In [1]:
import numpy as np

class MixedNaiveBayes:
    """
    A Naive Bayes classifier that can handle three different feature types:
    gaussian for continuous values represented by a normal distribution
    bernoulli for binary values with Laplace smoothing
    categorical for discrete string or integer values with Laplace smoothing

    All probability calculations are done in log space. This avoids numerical
    underflow when probabilities become very small. During prediction the model
    converts log probabilities back into normal probabilities and normalizes
    them so that each row sums to one.

    Feature likelihoods
    -------------------
    For gaussian features:
        log_pdf = -0.5 * ( log(2 * pi * variance) + ((x - mean)^2) / variance )

    For bernoulli features:
        p1 = (count_of_1_in_class + alpha) / (n_class + 2 * alpha)
        log_likelihood = x * log(p1) + (1 - x) * log(1 - p1)

    For categorical features:
        p(value) = (count_of_value_in_class + alpha) / (n_class + K * alpha)
        log_likelihood = log( p(value) )
        Here K is the number of possible categories for that feature.

    Parameters
    ----------
    eps : float
        Small constant added to Gaussian variances for stability.
    laplace_alpha : float
        Laplace smoothing parameter used for Bernoulli and categorical features.

    Notes
    -----
    This model assumes that categorical test values always appear in the
    training data.

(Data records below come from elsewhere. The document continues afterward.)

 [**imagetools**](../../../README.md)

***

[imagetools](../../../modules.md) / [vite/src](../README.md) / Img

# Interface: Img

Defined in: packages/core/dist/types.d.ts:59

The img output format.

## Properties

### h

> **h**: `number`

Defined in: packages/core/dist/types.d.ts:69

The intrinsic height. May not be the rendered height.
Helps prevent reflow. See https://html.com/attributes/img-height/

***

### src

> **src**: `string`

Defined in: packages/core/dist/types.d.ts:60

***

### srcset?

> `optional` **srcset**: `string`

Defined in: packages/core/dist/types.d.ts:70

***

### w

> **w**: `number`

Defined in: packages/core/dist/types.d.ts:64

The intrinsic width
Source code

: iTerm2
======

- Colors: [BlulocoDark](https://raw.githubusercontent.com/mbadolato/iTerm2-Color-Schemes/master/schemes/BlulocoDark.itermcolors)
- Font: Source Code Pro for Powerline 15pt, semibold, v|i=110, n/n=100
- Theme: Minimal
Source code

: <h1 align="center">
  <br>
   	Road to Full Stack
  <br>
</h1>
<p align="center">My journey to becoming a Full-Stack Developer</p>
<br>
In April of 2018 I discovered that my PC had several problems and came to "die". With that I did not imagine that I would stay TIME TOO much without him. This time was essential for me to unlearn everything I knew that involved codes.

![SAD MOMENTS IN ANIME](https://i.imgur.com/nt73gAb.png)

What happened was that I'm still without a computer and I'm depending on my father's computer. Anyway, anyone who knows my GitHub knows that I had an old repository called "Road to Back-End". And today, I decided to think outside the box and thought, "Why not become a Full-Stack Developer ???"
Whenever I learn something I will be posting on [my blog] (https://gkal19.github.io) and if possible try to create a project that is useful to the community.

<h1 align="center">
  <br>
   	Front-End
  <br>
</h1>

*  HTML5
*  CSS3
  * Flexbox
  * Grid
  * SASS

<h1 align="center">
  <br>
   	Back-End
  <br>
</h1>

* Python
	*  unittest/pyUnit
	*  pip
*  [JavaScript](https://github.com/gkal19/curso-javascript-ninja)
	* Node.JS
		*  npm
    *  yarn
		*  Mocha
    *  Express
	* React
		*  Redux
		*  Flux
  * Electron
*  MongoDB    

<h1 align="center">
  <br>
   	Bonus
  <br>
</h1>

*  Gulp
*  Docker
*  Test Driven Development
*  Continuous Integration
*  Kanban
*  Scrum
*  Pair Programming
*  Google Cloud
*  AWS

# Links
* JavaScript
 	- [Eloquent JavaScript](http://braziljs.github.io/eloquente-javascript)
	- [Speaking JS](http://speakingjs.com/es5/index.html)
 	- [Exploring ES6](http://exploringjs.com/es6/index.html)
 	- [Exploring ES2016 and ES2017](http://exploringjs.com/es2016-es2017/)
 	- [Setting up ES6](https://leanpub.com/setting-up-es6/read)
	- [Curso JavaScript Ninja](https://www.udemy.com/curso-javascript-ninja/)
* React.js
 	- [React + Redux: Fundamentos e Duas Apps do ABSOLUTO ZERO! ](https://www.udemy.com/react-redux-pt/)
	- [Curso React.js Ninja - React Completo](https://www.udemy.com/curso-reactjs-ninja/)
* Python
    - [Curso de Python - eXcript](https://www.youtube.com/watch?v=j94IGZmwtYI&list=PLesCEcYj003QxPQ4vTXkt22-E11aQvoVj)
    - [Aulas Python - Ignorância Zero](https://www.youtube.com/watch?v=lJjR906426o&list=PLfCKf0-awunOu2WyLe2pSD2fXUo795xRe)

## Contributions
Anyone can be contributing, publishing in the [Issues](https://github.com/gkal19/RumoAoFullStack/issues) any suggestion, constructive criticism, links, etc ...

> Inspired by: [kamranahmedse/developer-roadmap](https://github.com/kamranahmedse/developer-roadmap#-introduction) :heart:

Any preprocessing or encoding needed to align categories
    must be done before calling fit.

    Example
    -------
    >>> X = np.array([[5.1, 1, "red"],
                      [4.9, 0, "blue"],
                      [5.0, 1, "red"]])
    >>> y = np.array(["A", "B", "A"])
    >>> feature_types = ["gaussian", "bernoulli", "categorical"]
    >>> model = MixedNaiveBayes()
    >>> model.fit(X, y, feature_types)
    >>> model.predict(X)
    array(['A', 'B', 'A'], dtype='<U1')
    """

    def __init__(self, eps=1e-8, laplace_alpha=1.0):
        self.eps = eps
        self.alpha = laplace_alpha

        self.feature_types = None
        self.classes_ = None

        self.log_priors_ = {}

        self.gaussian_means_ = {}
        self.gaussian_vars_ = {}
        self.bernoulli_probs_ = {}
        self.categorical_probs_ = {}
        self.categorical_values_ = {}

    # Likelihood helper functions

    def _gaussian_log_pdf(self, x, mean, var):
        """
        Computes the log density of a Gaussian distribution for a single feature.
        This function is for continuous values.
        """
        return -0.5 * (np.log(2.0 * np.pi * var) + ((x - mean) ** 2) / var)

    def _bernoulli_log_likelihood(self, x, p):
        """
        Computes the log likelihood of a Bernoulli feature.
        x must be 0 or 1 and p is the probability of seeing a 1.
        """
        return x * np.log(p) + (1.0 - x) * np.log(1.0 - p)

    def _categorical_log_likelihood(self, value, probs_dict):
        """
        Computes the log likelihood of a categorical feature.
        The feature value must exist in the dictionary created during training.
        """
        return np.log(probs_dict[value])

    # Aggregator
    def _compute_log_likelihood(self, x_row, class_label):
        """
        Computes the total log likelihood of a sample under a specific class.
        This is the sum of the log likelihoods of each feature.
        """
        log_l = 0.0

        for j, ftype in enumerate(self.feature_types):
            value = x_row[j]

            if ftype == "gaussian":
                mean = self.gaussian_means_[class_label][j]
                var = self.gaussian_vars_[class_label][j]
                log_l += self._gaussian_log_pdf(value, mean, var)

            elif ftype == "bernoulli":
                p = self.bernoulli_probs_[class_label][j]
                log_l += self._bernoulli_log_likelihood(value, p)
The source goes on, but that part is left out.